ColinTheKoala · 18/11/2021 10:13

@Glassofshloer

I don’t think the North will ever be happy, no matter how much is invested in it. It has a bit of a victim mentality. Sorry if that sounds rude but I am prepared to back that up.
Softie southerners always say that (especially about Liverpool) and it's rubbish.

The country is orientated towards the south and London in particular. Pointing that out does not imply victimhood (and anyway I live in the south).

LakieLady · 18/11/2021 10:16

@dreamingbohemian

I find this question of where the North begins fascinating (I'm not originally from the UK) OP where would you say it begins? Is Leeds the North?

YANBU to be annoyed, it's really shocking how the government so completely ignore a whole part of the country

For me, the North begins at an imaginary line between the Mersey and the Humber.

Below that line, and above an imaginary line between the Severn and the Wash, is the Midlands.

And I agree that because of our London-centric government and media, the North gets disregarded, but I also recognise that a far greater proportion of the population lives south of the Midlands.

Porcupineintherough · 18/11/2021 10:17

@Glassofshloer

I don’t think the North will ever be happy, no matter how much is invested in it. It has a bit of a victim mentality. Sorry if that sounds rude but I am prepared to back that up.
How about we test this by distributing government investment more evenly for 30 years or so and see? Oh and come up with a system of government where more people see their votes reflected? Because what you see as a victim mentality is what I see as reasonable complaints about the distribution of wealth and power. Or are you one of those folk in the home counties who hyperventilates at the thought that you may no longer be able to eat all the pie?
BarstewardofNorthstead · 18/11/2021 10:18

'Up north' as defined by the one hit wonders of KLF and Justified Ancients of Mu Mu.....

Bolton,
Barnsley,
Nelson,
Colne,
Burnley
Bradford,
Buxton,
Crewe,
Warrington,
Widnes,
Wigan,
Leeds,
Northwich,
Nantwich,
Knutsford,
Hull,
Sale,
Salford,
Southport,
Leigh,
Derby,
Kearsley
Keighley
Maghull,
Harrogate,
Huddersfield,
Oldham, Lancs,
Grimsby,
Glossop,
Hebden Bridge,

It's Grim Up North,
It's Grim Up North.

Brighouse,
Bootle,
Featherstone,
Speke,
Runcorn,
Rotherham,
Rochdale,
Barrow,
Morecambe,
Macclesfield,
Lytham St.
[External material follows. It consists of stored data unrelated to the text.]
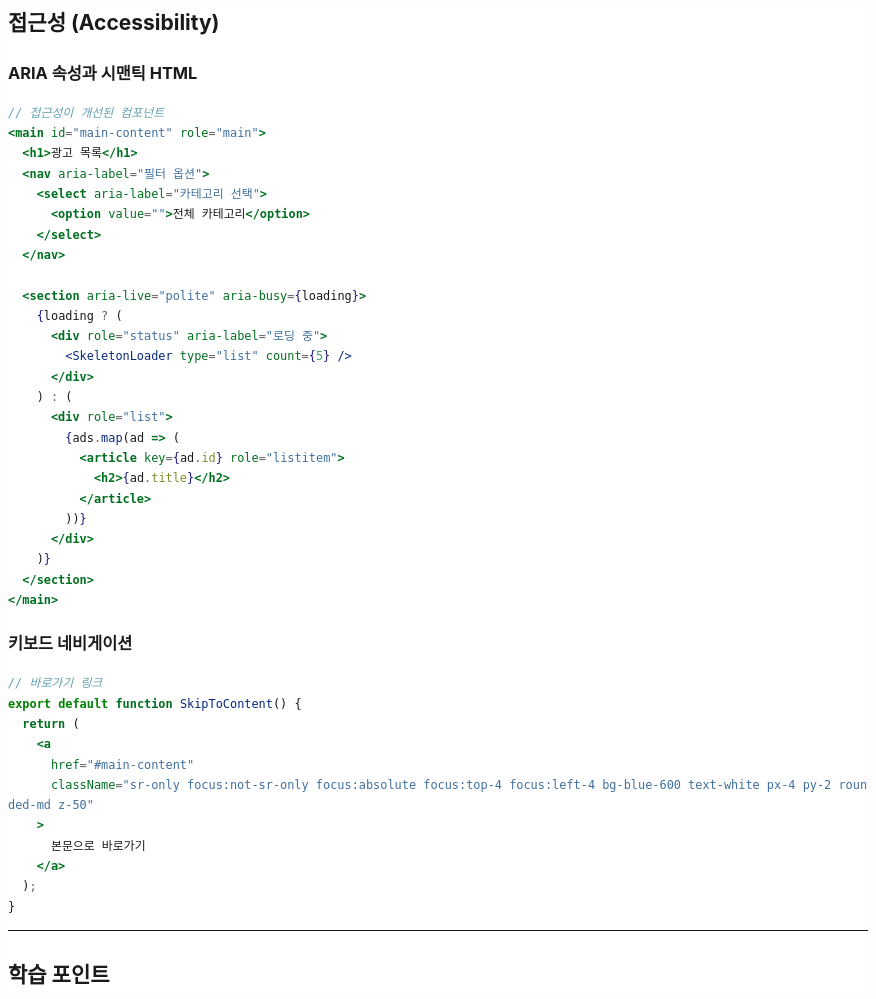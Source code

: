 ## 접근성 (Accessibility)

### ARIA 속성과 시맨틱 HTML
```jsx
// 접근성이 개선된 컴포넌트
<main id="main-content" role="main">
  <h1>광고 목록</h1>
  <nav aria-label="필터 옵션">
    <select aria-label="카테고리 선택">
      <option value="">전체 카테고리</option>
    </select>
  </nav>
  
  <section aria-live="polite" aria-busy={loading}>
    {loading ? (
      <div role="status" aria-label="로딩 중">
        <SkeletonLoader type="list" count={5} />
      </div>
    ) : (
      <div role="list">
        {ads.map(ad => (
          <article key={ad.id} role="listitem">
            <h2>{ad.title}</h2>
          </article>
        ))}
      </div>
    )}
  </section>
</main>
```

### 키보드 네비게이션
```jsx
// 바로가기 링크
export default function SkipToContent() {
  return (
    <a
      href="#main-content"
      className="sr-only focus:not-sr-only focus:absolute focus:top-4 focus:left-4 bg-blue-600 text-white px-4 py-2 rounded-md z-50"
    >
      본문으로 바로가기
    </a>
  );
}
```

---

## 학습 포인트
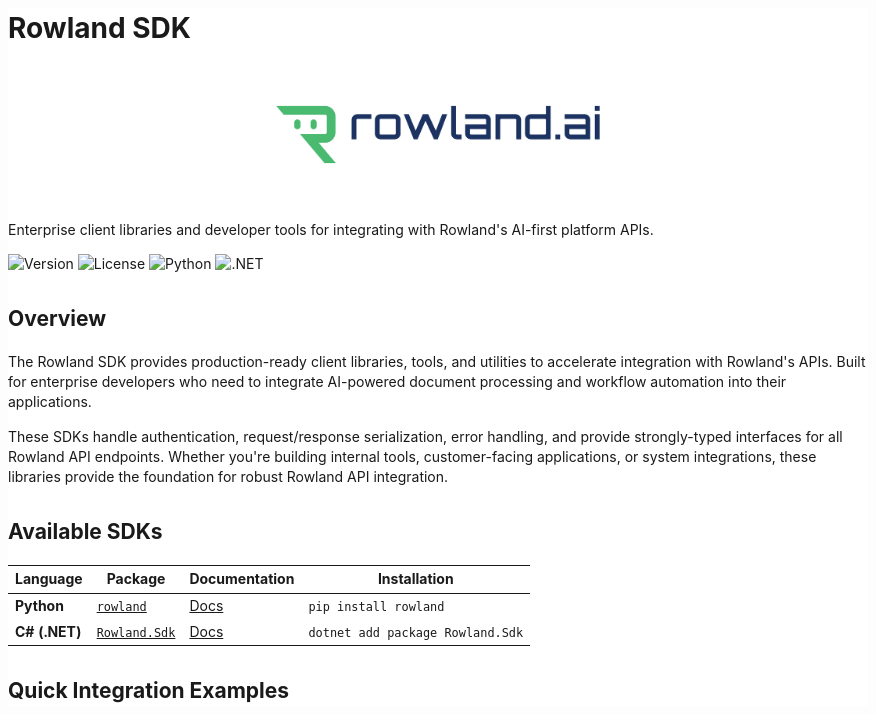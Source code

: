 # Rowland SDK

<p align="center">
  <img src="assets/images/rowland_logo.png" alt="Rowland Logo" width="400">
</p>

Enterprise client libraries and developer tools for integrating with Rowland's AI-first platform APIs.

![Version](https://img.shields.io/badge/version-0.0.1-blue)
![License](https://img.shields.io/badge/license-MIT-green)
![Python](https://img.shields.io/badge/python-3.10+-blue)
![.NET](https://img.shields.io/badge/.net-9.0+-purple)

## Overview

The Rowland SDK provides production-ready client libraries, tools, and utilities to accelerate integration with Rowland's APIs. Built for enterprise developers who need to integrate AI-powered document processing and workflow automation into their applications.

These SDKs handle authentication, request/response serialization, error handling, and provide strongly-typed interfaces for all Rowland API endpoints. Whether you're building internal tools, customer-facing applications, or system integrations, these libraries provide the foundation for robust Rowland API integration.

## Available SDKs

| Language | Package | Documentation | Installation |
|----------|---------|---------------|--------------|
| **Python** | [`rowland`](https://pypi.org/project/rowland/) | [Docs](./python/) | `pip install rowland` |
| **C# (.NET)** | [`Rowland.Sdk`](https://www.nuget.org/packages/Rowland.Sdk/) | [Docs](./dotnet/) | `dotnet add package Rowland.Sdk` |

## Quick Integration Examples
Annes
Clitheroe,
Cleethorpes,
The M62,

It's Grim Up North,
It's Grim Up North.

Pendlebury,
Prestwich,
Preston,
York,
Skipton,
Scunthorpe,
Scarborough-on-Sea,
Chester,
Chorley,
Cheedle Hulme,
Ormskirk,
Accrington Stanley,
and Leigh,
Ossett,
Otley,
Ikley Moor,
Sheffield,
Manchester,
Castleford,
Skem,
Doncaster,
Dewsbury,
Hali-fax,
Bingley,
Bramall,
Are all in the North.

It's Grim Up North,
It's Grim Up North,
It's Grim Up North,
It's Grim Up North

JollyJoon · 18/11/2021 10:20

In fairness though I once saw a documentary, can't remember where it was set, maybe Kent or Essex or somewhere, and was really shocked to see the poverty there. It was people living in basically what looked like caravan parks on the coast, but these were their actual houses. Inside them, it was dismal. Lots of stories of addiction. Normally when we think 'Kent' we think posh manors. Apparently Somerset is really bad too, So maybe just as southerners can be ignorant about the north (you want to see some of the manors in Cheshire...), northerners can be very ignorant about the south too.

I was quite shocked when I went to Brighton too. It basically felt like London in the centre, but you realise that there is no real social mixing in the bars and clubs there. Then when you go out to places like Whitehawk, you realise it's very segregated, and even in places like Sussex, there is poverty everywhere.

Glassofshloer · 18/11/2021 10:20

@ColinTheKoala well you call us softies but we’re not the ones on here complaining 😕 I live in the south west & we are more deprived than you are

Glassofshloer · 18/11/2021 10:21

@Porcupineintherough no I live in Devon.

Spedder · 18/11/2021 10:21

YANBU. Manchester is 200 miles north of London. But there are parts of England that are 200 miles north of Manchester!